O que Madge desconhece é a mulher que existe dentro dela, amordaçada pela condição social estabelecida, longe do estereótipo que se lhe poderá garantir um bom futuro. Madge não conhece o seu íntimo, confunde os seus sonhos de mulher com os da mãe.
Hal Carter, ao chegar de repente, trespassa-lhe a razão premeditada, os sentimentos domados, o futuro ambicionado. O forasteiro arranca a mulher que há dentro da beleza oferecida ao bom senso e às ambições, fazendo dela uma beleza prometida, pronta para ser beijada com o arrebate do sentimento mais genuíno. Antes que se deixe levar pela atração irresistível por Hal, ela o renega milhões de vezes, sem que se lhe consiga extrair do princípio do sentimento a que é obrigada a retornar.

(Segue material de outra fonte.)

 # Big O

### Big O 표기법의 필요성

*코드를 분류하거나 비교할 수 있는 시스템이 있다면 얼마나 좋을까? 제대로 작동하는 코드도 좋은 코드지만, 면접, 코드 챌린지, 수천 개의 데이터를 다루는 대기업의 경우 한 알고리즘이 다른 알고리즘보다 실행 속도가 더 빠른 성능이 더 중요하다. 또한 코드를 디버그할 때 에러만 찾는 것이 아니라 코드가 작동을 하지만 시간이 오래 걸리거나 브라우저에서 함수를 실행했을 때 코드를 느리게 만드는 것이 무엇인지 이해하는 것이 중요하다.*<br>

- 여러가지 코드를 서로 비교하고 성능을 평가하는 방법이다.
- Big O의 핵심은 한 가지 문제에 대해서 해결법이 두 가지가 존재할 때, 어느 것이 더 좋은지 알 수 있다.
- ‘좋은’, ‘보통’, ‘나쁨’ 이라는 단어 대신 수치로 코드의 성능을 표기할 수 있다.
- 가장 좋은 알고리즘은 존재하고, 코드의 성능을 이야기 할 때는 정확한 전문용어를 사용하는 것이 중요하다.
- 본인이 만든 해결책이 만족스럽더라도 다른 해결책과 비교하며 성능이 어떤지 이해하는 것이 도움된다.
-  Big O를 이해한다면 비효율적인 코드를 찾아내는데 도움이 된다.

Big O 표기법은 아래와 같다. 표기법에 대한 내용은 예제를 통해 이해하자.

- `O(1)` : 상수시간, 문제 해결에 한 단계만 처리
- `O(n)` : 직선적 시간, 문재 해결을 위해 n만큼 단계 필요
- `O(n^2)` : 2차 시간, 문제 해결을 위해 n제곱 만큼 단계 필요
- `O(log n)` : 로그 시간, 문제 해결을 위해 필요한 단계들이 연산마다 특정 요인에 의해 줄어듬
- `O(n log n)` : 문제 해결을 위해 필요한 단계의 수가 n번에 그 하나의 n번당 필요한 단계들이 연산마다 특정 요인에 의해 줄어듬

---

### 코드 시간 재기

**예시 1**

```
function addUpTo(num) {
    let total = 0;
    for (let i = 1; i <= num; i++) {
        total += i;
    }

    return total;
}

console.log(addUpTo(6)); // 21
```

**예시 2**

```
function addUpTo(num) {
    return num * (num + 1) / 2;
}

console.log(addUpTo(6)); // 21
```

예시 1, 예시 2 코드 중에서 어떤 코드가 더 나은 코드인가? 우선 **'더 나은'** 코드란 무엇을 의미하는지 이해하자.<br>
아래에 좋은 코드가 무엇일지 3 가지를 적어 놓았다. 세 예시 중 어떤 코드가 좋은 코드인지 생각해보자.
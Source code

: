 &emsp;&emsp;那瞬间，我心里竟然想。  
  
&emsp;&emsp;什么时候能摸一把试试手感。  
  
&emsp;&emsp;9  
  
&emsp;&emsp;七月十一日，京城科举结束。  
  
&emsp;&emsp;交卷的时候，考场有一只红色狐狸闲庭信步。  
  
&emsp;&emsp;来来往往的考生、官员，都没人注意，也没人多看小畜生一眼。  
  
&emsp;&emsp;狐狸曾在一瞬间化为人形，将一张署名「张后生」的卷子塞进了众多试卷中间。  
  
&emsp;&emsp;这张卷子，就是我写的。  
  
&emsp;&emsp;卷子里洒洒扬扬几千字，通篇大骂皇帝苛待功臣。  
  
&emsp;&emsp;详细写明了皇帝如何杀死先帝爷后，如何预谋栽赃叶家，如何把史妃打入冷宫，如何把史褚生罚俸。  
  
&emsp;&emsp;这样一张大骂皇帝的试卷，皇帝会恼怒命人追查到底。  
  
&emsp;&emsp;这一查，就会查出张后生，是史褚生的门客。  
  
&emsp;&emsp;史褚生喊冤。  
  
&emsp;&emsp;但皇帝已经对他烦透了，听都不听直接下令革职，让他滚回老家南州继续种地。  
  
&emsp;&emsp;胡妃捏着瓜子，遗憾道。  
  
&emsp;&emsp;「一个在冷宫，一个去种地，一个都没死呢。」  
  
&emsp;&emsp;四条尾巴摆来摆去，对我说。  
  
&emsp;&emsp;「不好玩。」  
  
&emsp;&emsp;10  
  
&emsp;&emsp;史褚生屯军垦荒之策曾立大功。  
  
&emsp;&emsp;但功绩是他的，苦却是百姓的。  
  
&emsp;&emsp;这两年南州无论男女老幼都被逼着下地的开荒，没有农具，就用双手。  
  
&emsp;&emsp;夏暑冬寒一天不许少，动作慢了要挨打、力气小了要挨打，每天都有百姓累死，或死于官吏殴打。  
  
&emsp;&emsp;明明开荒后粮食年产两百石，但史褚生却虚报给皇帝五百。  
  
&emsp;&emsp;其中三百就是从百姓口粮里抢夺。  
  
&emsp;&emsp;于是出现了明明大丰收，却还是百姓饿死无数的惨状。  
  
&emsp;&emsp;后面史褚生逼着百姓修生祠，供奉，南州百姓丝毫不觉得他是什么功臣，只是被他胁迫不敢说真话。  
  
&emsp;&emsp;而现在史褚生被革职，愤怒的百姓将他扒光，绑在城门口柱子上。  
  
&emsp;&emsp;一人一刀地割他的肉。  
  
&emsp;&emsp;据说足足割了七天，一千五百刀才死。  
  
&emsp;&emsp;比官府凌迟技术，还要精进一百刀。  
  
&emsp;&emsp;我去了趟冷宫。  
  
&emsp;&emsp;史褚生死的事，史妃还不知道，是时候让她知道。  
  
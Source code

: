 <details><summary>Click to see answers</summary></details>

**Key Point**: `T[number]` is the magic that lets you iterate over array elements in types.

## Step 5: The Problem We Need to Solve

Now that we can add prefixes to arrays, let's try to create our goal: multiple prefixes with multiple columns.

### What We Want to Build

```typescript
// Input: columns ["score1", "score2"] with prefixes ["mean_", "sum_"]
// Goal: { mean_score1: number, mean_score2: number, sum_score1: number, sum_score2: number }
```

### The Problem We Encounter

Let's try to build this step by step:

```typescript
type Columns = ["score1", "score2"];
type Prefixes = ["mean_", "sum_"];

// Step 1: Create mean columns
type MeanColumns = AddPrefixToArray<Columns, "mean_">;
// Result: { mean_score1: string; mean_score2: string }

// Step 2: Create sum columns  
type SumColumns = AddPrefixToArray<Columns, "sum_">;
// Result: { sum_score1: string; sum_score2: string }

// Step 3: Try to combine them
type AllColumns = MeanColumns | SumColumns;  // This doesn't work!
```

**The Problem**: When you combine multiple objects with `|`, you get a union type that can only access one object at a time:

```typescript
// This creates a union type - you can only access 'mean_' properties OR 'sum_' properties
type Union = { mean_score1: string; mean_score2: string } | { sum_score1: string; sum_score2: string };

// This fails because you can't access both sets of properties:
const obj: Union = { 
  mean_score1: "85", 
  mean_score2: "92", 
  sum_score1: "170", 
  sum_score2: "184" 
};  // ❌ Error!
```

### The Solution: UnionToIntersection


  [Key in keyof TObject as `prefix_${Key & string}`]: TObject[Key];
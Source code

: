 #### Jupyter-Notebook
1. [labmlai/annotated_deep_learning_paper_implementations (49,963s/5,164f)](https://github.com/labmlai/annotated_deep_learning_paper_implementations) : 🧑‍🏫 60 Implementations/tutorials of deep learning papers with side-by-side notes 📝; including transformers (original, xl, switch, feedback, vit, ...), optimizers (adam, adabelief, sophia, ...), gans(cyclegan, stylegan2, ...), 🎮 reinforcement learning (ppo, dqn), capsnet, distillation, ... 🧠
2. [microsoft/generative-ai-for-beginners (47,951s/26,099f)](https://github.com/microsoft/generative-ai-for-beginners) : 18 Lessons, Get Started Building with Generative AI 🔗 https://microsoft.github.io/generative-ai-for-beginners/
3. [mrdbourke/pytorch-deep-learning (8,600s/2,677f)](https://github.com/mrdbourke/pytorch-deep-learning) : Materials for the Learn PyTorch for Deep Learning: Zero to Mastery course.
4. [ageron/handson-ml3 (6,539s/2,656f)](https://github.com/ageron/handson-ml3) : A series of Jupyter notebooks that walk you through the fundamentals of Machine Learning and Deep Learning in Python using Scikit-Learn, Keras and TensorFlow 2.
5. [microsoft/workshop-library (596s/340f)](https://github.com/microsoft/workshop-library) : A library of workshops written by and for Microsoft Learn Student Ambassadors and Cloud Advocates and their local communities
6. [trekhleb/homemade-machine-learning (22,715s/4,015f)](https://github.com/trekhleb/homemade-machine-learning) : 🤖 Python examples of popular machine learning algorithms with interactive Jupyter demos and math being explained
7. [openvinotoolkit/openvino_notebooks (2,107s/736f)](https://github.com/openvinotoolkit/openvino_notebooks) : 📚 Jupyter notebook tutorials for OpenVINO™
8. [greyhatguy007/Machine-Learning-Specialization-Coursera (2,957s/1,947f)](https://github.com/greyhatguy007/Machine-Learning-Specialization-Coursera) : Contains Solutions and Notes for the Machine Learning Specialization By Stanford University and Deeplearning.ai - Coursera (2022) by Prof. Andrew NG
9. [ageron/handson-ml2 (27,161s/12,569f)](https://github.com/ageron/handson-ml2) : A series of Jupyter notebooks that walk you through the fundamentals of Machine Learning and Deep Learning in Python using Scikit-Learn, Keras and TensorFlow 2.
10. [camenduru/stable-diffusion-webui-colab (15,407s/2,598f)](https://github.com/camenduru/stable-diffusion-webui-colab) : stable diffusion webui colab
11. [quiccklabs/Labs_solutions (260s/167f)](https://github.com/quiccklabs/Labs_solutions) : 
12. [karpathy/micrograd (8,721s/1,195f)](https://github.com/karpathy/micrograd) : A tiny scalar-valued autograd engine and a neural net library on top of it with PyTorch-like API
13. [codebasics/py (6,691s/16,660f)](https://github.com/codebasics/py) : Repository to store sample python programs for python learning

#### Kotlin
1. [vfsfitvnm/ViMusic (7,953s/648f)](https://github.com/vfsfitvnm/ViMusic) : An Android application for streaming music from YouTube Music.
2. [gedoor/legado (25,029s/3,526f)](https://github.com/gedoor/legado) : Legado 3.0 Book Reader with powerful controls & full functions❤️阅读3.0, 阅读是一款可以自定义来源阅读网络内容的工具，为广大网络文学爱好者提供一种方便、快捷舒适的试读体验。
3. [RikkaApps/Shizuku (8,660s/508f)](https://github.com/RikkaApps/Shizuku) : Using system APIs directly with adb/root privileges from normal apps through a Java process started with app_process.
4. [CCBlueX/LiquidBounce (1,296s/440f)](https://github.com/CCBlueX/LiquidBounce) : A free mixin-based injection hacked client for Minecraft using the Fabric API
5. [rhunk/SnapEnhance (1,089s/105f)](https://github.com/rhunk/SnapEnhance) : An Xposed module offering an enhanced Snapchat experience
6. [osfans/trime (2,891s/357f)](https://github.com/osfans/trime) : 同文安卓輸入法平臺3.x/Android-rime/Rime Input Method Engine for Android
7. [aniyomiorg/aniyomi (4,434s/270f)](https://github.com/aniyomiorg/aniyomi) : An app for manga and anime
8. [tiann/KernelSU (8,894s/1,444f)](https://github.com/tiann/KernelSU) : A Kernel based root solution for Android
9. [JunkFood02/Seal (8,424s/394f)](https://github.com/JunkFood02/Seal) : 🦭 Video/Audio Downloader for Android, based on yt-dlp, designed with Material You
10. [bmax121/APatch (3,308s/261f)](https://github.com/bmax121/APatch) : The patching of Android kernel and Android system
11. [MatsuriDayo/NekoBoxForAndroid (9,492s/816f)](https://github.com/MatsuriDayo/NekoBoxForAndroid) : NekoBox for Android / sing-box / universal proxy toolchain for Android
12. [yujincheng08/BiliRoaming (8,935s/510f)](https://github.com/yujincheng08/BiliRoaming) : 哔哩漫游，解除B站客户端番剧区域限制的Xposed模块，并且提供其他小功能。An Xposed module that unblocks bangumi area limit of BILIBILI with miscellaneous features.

Cenas Ousadas Para a Época

A chegada de Hal Carter a Halstead coincide com as comemorações do feriado do Dia do Trabalho. Naquele dia, os moradores da cidade reúnem-se em um grande piquenique, promovendo música ao ar livre, coroação da jovem mais bonita da cidade, sendo a principal festa do lugar.
Finalmente Hal encontra-se com Allan Benson. É bem recebido pelo ex-colega. Gentilmente, Allan mostra os silos do pai, suas empresas. Ao saber dos fracassos profissionais de Hal, promete-lhe um emprego modesto, quase que insignificante, nos armazéns da família. Mesmo decepcionado, o forasteiro não o recusa.
Allan não sente uma amizade profunda por Hal Carter. Para ele, o andarilho representa a admiração aos ídolos fabricados pela sociedade norte-americana. Allan Benson, filho de uma família abastada, freqüentara uma faculdade de elite, onde Hal Carter só lá esteve por ser um habilidoso jogador de futebol, tornando-se uma estrela do time da faculdade, o que lhe proporcionava uma bolsa. Hal Carter era o ídolo construído, feito para interter os colegas, dar brilho à faculdade, sem que se lhe fosse exigido qualquer aptidão. Ele era o símbolo da vitória, do ídolo perfeito da América, que só interessava enquanto tivesse vigor físico e bom desempenho nos esportes. Depois de usado, Hal Carter não interessava mais à sociedade elitista que se lhe descortinava o circo máximo. Para Allan, o andarilho era isto, o ídolo da escola, não o amigo comum.
Allan leva o ex-colega ao clube da cidade. Revela o seu interesse pela bela Madge. Não tem amor ou paixão pela namorada, mas não se importa em tomá-la como esposa, apesar da grande oposição do pai, que a considera de família inferior. Sendo um promissor homem de negócios, Allan tenciona ter a mulher mais bonita e cobiçada do lugar como se exibisse um grande troféu. Também Hal Carter é para ele um troféu a ser exibido, o de ídolo do futebol.
A cena que transcorre no vestiário, em que do lado masculino estão William Holden e Cliff Robertson, e do feminino Kim Novak e Susan Strasberg, foi uma das mais ousadas da época, numa tomada que a câmera mostra as pernas dos homens e as mulheres tirando os seus trajes de banho, acentuando ao filme um teor erótico, que visto através do tempo, parece quase ingênuo para os padrões do cinema atual, mas contundentemente sensual em 1955.
Hal Carter e Allan Benson representam os contrastes sociais da sociedade norte-americana, numa bem construída identidade civil de uma época que embora distante, não se diluiu com o tempo, ainda refletindo fortemente nos tempos atuais.
Para celebrar o reencontro, Allan Benson convida Hal para a festa do “Dia do Trabalho”, inserindo-o na maior comemoração do lugar. Ao saber da amizade do ex-colega com Millie, Allan empresta-lhe um carro, para que possa levar a cunhada à festa.
Assim, usando uma camisa emprestada de Allan, Hal Carter segue cantando e feliz, ao lado de Millie, para o piquenique anual do lugar, sem saber que a felicidade fugaz dará passagem para o sentimento definitivo.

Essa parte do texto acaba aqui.